Uniform Civil Code: Scope and objectives

‘Equality’ and ‘secularism’ are considered the two cornerstones of the state of India and its constitution. Both the concepts become even more critical for a country like India that is home to people of different faiths, beliefs and backgrounds. Principles outlined in the constitution uphold all faiths by separating the sphere of religion from the sphere of the state or, in other words, the Articles 25-28 of the Indian Constitution provide every citizen a fundamental right to a free conscience and to practice and propagate their religion. The Uniform Civil Code (UCC) in this regard intends to replace the fragmented personal laws with a single law, applicable to all citizens of India. This proposed bill however has met with both applaud and criticism.
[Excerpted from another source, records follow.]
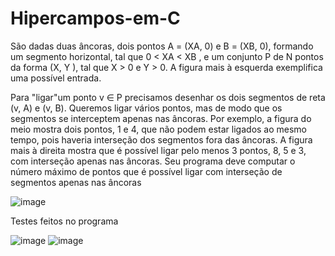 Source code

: # Hipercampos-em-C

  São dadas duas âncoras, dois pontos A = (XA, 0) e B = (XB, 0), formando um segmento
horizontal, tal que 0 < XA < XB , e um conjunto P de N pontos da forma (X, Y ), tal que X > 0
e Y > 0. A figura mais à esquerda exemplifica uma possível entrada.

  Para "ligar"um ponto v ∈ P precisamos desenhar os dois segmentos de reta (v, A) e (v, B).
Queremos ligar vários pontos, mas de modo que os segmentos se interceptem apenas nas âncoras.
Por exemplo, a figura do meio mostra dois pontos, 1 e 4, que não podem estar ligados ao mesmo
tempo, pois haveria interseção dos segmentos fora das âncoras. A figura mais à direita mostra que
é possível ligar pelo menos 3 pontos, 8, 5 e 3, com interseção apenas nas âncoras. Seu programa
deve computar o número máximo de pontos que é possível ligar com interseção de segmentos
apenas nas âncoras

![image](https://user-images.githubusercontent.com/51514914/234063298-542c1a3c-b7c8-4fa6-bdf6-25d8a6c61e19.png)
 
 Testes feitos no programa 
 
![image](https://user-images.githubusercontent.com/51514914/234604621-4356fd54-6696-465e-bd71-936611ece0c5.png)
![image](https://user-images.githubusercontent.com/51514914/234604646-673e0b75-3367-49e3-868d-5b17e813042d.png)

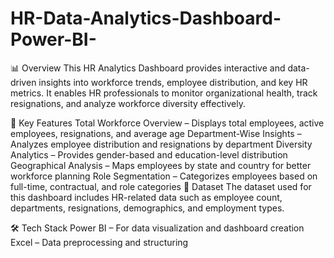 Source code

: # HR-Data-Analytics-Dashboard-Power-BI-
📊 Overview
This HR Analytics Dashboard provides interactive and data-driven insights into workforce trends, employee distribution, and key HR metrics. It enables HR professionals to monitor organizational health, track resignations, and analyze workforce diversity effectively.

🚀 Key Features
Total Workforce Overview – Displays total employees, active employees, resignations, and average age
Department-Wise Insights – Analyzes employee distribution and resignations by department
Diversity Analytics – Provides gender-based and education-level distribution
Geographical Analysis – Maps employees by state and country for better workforce planning
Role Segmentation – Categorizes employees based on full-time, contractual, and role categories
📂 Dataset
The dataset used for this dashboard includes HR-related data such as employee count, departments, resignations, demographics, and employment types.

🛠 Tech Stack
Power BI – For data visualization and dashboard creation
Excel – Data preprocessing and structuring

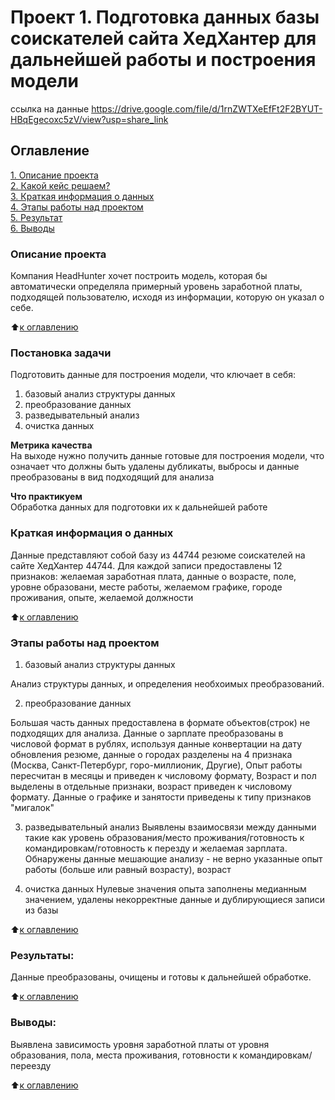 # Проект 1. Подготовка данных базы соискателей сайта ХедХантер для дальнейшей работы и построения модели
ссылка на данные https://drive.google.com/file/d/1rnZWTXeEfFt2F2BYUT-HBqEgecoxc5zV/view?usp=share_link

## Оглавление  
[1. Описание проекта](.README.md#Описание-проекта)  
[2. Какой кейс решаем?](.README.md#Какой-кейс-решаем)  
[3. Краткая информация о данных](.README.md#Краткая-информация-о-данных)  
[4. Этапы работы над проектом](.README.md#Этапы-работы-над-проектом)  
[5. Результат](.README.md#Результат)    
[6. Выводы](.README.md#Выводы) 

### Описание проекта    
Компания HeadHunter хочет построить модель, которая бы автоматически определяла примерный уровень заработной платы, подходящей пользователю, исходя из информации, которую он указал о себе.

:arrow_up:[к оглавлению](_) 


### Постановка задачи   
Подготовить данные для построения модели, что ключает в себя:
1. базовый анализ структуры данных
2. преобразование данных
3. разведывательный анализ
4. очистка данных


**Метрика качества**     
На выходе нужно получить данные готовые для построения модели, что означает что должны быть удалены дубликаты, выбросы и данные преобразованы в вид подходящий для анализа

**Что практикуем**     
Обработка данных для подготовки их к дальнейшей работе


### Краткая информация о данных
Данные представляют собой базу из 44744 резюме соискателей на сайте ХедХантер 44744.
Для каждой записи предоставлены 12 признаков: желаемая заработная плата, данные о возрасте, поле, уровне образовани, месте работы, желаемом графике, городе проживания, опыте, желаемой должности

:arrow_up:[к оглавлению](.README.md#Оглавление)


### Этапы работы над проектом  
1. базовый анализ структуры данных

Анализ структуры данных, и определения необхоимых преобразований.

2. преобразование данных

Большая часть данных предоставлена в формате объектов(строк) не подходящих для анализа.
Данные о зарплате преобразованы в числовой формат в рублях, используя данные конвертации на дату обновления резюме, 
данные о городах разделены на 4 признака (Москва, Санкт-Петербург, горо-миллионик, Другие), Опыт работы пересчитан в месяцы и приведен к числовому формату, Возраст и пол выделены в отдельные признаки, возраст приведен к числовому формату. Данные о графике и занятости приведены к типу признаков "мигалок"

3. разведывательный анализ
Выявлены взаимосвязи между данными такие как уровень образования/место проживания/готовность к командировкам/готовность к перезду и желаемая зарплата.
Обнаружены данные мешающие анализу - не верно указанные опыт работы (больше или равный возрасту), возраст

4. очистка данных
Нулевые значения опыта заполнены медианным значением, удалены некорректные данные и дублирующиеся записи из базы

:arrow_up:[к оглавлению](.README.md#Оглавление)


### Результаты:  
Данные преобразованы, очищены и готовы к дальнейшей обработке.

:arrow_up:[к оглавлению](.README.md#Оглавление)


### Выводы:  
Выявлена зависимость уровня заработной платы от уровня образования, пола, места проживания, готовности к командировкам/переезду

:arrow_up:[к оглавлению](.README.md#Оглавление)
This essay outlines both sides of the argument to understand the scope of UCC. 
 
The idea of UCC stems from Article 44 of the Indian Constitution, in which one of the Directive Principles provides that “State shall endeavour to secure for all citizens a Uniform Civil Code throughout the territory of India”. The Directive Principles however are enforceable only by states in India, if they see fit. This means that UCC is one of the goals that India must strive to attain in the future but it isn’t a fundamental right or a guarantee. Therefore, the current Government of India seeks to replace personal laws based on the scriptures and customs of each major religious community in India with a common set of rules governing every citizen. 
 
These personal laws cover within their ambit subjects like marriage, divorce, inheritance, etc. that come under the Concurrent list. The need for UCC primarily arises due to the fact that while on one hand, Hindu personal laws have largely been codified and secularised by the Parliament in 1956, on the other hand, personal laws governing those in many other religious communities are still largely unmodified and remain traditional. These laws predominantly are discriminative against women of these communities, and in many cases deprive them from their right to equality. Furthermore, to protect distinct regional identities, the Constitution makes certain exceptions for the states of Assam, Nagaland, Mizoram, Andhra Pradesh and Goa with respect to family law.
 
Personal laws are a remnant of the British colonial rule in India. Fearing opposition, the British in India followed a policy that allowed every religion in India to follows its own rules for issues related to marriage, inheritance, divorce, and other domestic problems. Following independence in 1947, a series of Bills were passed to codify Hindu laws in the form of Hindu Marriage Act 1955, The Hindu Succession Act 1956, The Hindu Minority and Guardianship Act 1956 and the Hindu Adoption and Maintenance Act 1956 - collectively known as Hindu Code Bill which allows right to divorce and inheritance to women, has made caste irrelevant to marriage and abolished bigamy and polygamy. 
 
Many cases since then have infact pointed to the need for a UCC. For instance, in 1985 when Shah Bano moved to Supreme Court seeking for herself a regular maintenance after her husband divorced her, 40 years after their marriage. The Supreme Court in its landmark judgement upheld Bano’s demand and further ruled for an urgent need of universal codes governing such issues. The judgement was met with severe criticism from the Muslim groups that felt that their identity was at stake and their personal laws under an attack. 
 
The debate around this issue has more or less been focused around the Muslim personal laws which are based on the sharia and permit unilateral divorce and polygamy. Even though UCC reinforces equality, it however is seen as a clash with Article 25 that guarantees the right to freedom of religion. Minority communities argue that separate personal laws are one of the ways in which they have exercised their right to practise their own religion, and any challenge to that will erode this right. 
 
However, it is important to note that UCC, in theory, aims to provide and retain the equal status of all citizens of India. This is especially true when it comes to laws related to natural guardianship of a child, right to property for women, rights of a widow, right to maintenance after divorce, end to polygamy, etc. All of these will ensure that gender-equality and consistency is established.  Moreover, there is a Criminal Code that is applicable to all people irrespective of religion, caste, tribe and domicile in the country but there is no similar code related to divorce and succession which are governed by Personal laws.
 
Establishing UCC was a part of the BJP manifesto in 2019. After the abolition of triple talaq and the abrogation of Article 370, many believe that UCC is the next reform in line. The GOI has however maintained that it is committed to honour the Constitutional mandate and would introduce UCC only after wide scale consultations. There have been a number of petitions regarding the urgent need for the UCC in order to promote national integration as well as gender justice, equality & dignity of women.
 
The need of the hour is to understand that the politicisation of an important cause such as the UCC serves no good to anyone. Instead, it is important that all concerned parties and opinions come together to formulate a constructive plan to promote and devise UCC. Changing times and notions of what ‘personal’ really means has further made UCC a relevant subject. Its adoption will be a step towards progressive legislation.